**WHAT TO PRODUCE**
Among the entries below, how many lines contain the string "резко"? Reply with that number alone.

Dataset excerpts
%%
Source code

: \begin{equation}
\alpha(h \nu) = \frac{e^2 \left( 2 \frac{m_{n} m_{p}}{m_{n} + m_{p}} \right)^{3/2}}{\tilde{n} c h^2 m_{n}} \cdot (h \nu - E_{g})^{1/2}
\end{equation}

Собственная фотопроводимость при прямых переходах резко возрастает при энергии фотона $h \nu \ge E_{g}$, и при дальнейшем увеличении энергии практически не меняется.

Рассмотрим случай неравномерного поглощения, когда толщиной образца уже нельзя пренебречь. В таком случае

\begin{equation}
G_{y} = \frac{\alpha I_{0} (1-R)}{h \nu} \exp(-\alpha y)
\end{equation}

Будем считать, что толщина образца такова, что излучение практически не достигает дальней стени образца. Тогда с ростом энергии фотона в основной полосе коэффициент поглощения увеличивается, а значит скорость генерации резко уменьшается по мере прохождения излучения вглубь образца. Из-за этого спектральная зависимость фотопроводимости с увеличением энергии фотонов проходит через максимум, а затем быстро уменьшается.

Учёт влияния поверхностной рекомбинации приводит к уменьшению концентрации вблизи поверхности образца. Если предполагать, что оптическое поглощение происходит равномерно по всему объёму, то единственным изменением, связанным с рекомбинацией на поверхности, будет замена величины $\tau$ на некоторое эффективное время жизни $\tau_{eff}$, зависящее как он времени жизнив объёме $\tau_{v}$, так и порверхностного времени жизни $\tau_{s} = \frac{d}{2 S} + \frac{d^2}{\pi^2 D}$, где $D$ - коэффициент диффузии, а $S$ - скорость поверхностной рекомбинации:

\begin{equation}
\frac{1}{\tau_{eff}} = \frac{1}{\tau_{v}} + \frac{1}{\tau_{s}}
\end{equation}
%%
**SOLUTION TO THE EXERCISE**
2